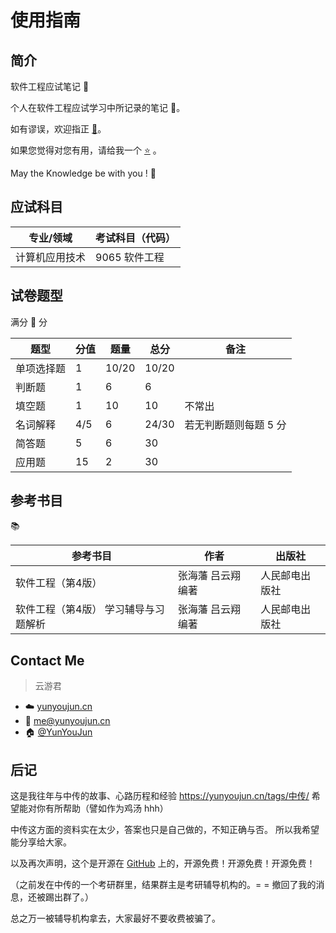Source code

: # 使用指南

## 简介

软件工程应试笔记 :notebook:

个人在软件工程应试学习中所记录的笔记 :open_book:。

如有谬误，欢迎指正 [:tada:](https://github.com/YunYouJun/software-engineering-notes/issues/new)。

如果您觉得对您有用，请给我一个 [:star:](https://github.com/YunYouJun/software-engineering-notes) 。

May the Knowledge be with you ! :muscle:

## 应试科目

| 专业/领域 | 考试科目（代码） |
| --- | --- |
| 计算机应用技术 | 9065 软件工程 |

## 试卷题型

满分 :100: 分

| 题型 | 分值 | 题量 | 总分 | 备注 |
| --- | --- | --- | --- | --- |
| 单项选择题 | 1 | 10/20 | 10/20 | |
| 判断题 | 1 | 6 | 6 | |
| 填空题 | 1 | 10 | 10 | 不常出 |
| 名词解释 | 4/5 | 6 | 24/30 | 若无判断题则每题 5 分 |
| 简答题 | 5 | 6 | 30 | |
| 应用题 | 15 | 2 | 30 | |

## 参考书目

:books:

| 参考书目 | 作者 | 出版社 |
| --- | --- | --- |
| 软件工程（第4版） | 张海藩 吕云翔 编著 | 人民邮电出版社 |
| 软件工程（第4版） 学习辅导与习题解析 | 张海藩 吕云翔 编著 | 人民邮电出版社 |

## Contact Me

> 云游君

- :cloud: [yunyoujun.cn](https://yunyoujun.cn)
- :email: <me@yunyoujun.cn>
- :house: [@YunYouJun](https://github.com/YunYouJun)

## 后记

这是我往年与中传的故事、心路历程和经验 <https://yunyoujun.cn/tags/中传/>
希望能对你有所帮助（譬如作为鸡汤 hhh）

中传这方面的资料实在太少，答案也只是自己做的，不知正确与否。
所以我希望能分享给大家。

以及再次声明，这个是开源在 [GitHub](https://github.com/YunYouJun/software-engineering-notes) 上的，开源免费！开源免费！开源免费！

（之前发在中传的一个考研群里，结果群主是考研辅导机构的。= = 撤回了我的消息，还被踢出群了。）

总之万一被辅导机构拿去，大家最好不要收费被骗了。
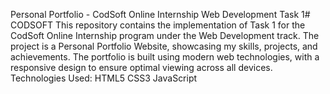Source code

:Personal Portfolio - CodSoft Online Internship Web Development Task 1# CODSOFT
This repository contains the implementation of Task 1 for the CodSoft Online Internship program under the Web Development track. The project is a Personal Portfolio Website, showcasing my skills, projects, and achievements. The portfolio is built using modern web technologies, with a responsive design to ensure optimal viewing across all devices.
Technologies Used:
HTML5
CSS3
JavaScript

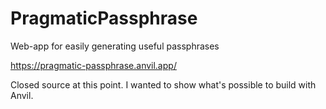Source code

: # PragmaticPassphrase
Web-app for easily generating useful passphrases

https://pragmatic-passphrase.anvil.app/

Closed source at this point. I wanted to show what's possible to build with Anvil.

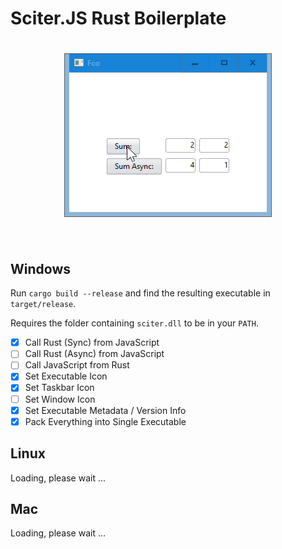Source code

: # Sciter.JS Rust Boilerplate

<h1 align="center">
  <img src="preview.gif" alt="screenshot"/></a><br/><br/>
</h1>

## Windows

Run `cargo build --release` and find the resulting executable in `target/release`.

Requires the folder containing `sciter.dll` to be in your `PATH`.

- [x] Call Rust (Sync) from JavaScript
- [ ] Call Rust (Async) from JavaScript
- [ ] Call JavaScript from Rust
- [x] Set Executable Icon
- [x] Set Taskbar Icon
- [ ] Set Window Icon
- [x] Set Executable Metadata / Version Info
- [x] Pack Everything into Single Executable

## Linux

Loading, please wait ...

## Mac

Loading, please wait ...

» **PROBLEM DESCRIPTION**: Which of the lines above contain "Call"? Return them all.

» **WRITTEN SOLUTION**:
- [x] Call Rust (Sync) from JavaScript
- [ ] Call Rust (Async) from JavaScript
- [ ] Call JavaScript from Rust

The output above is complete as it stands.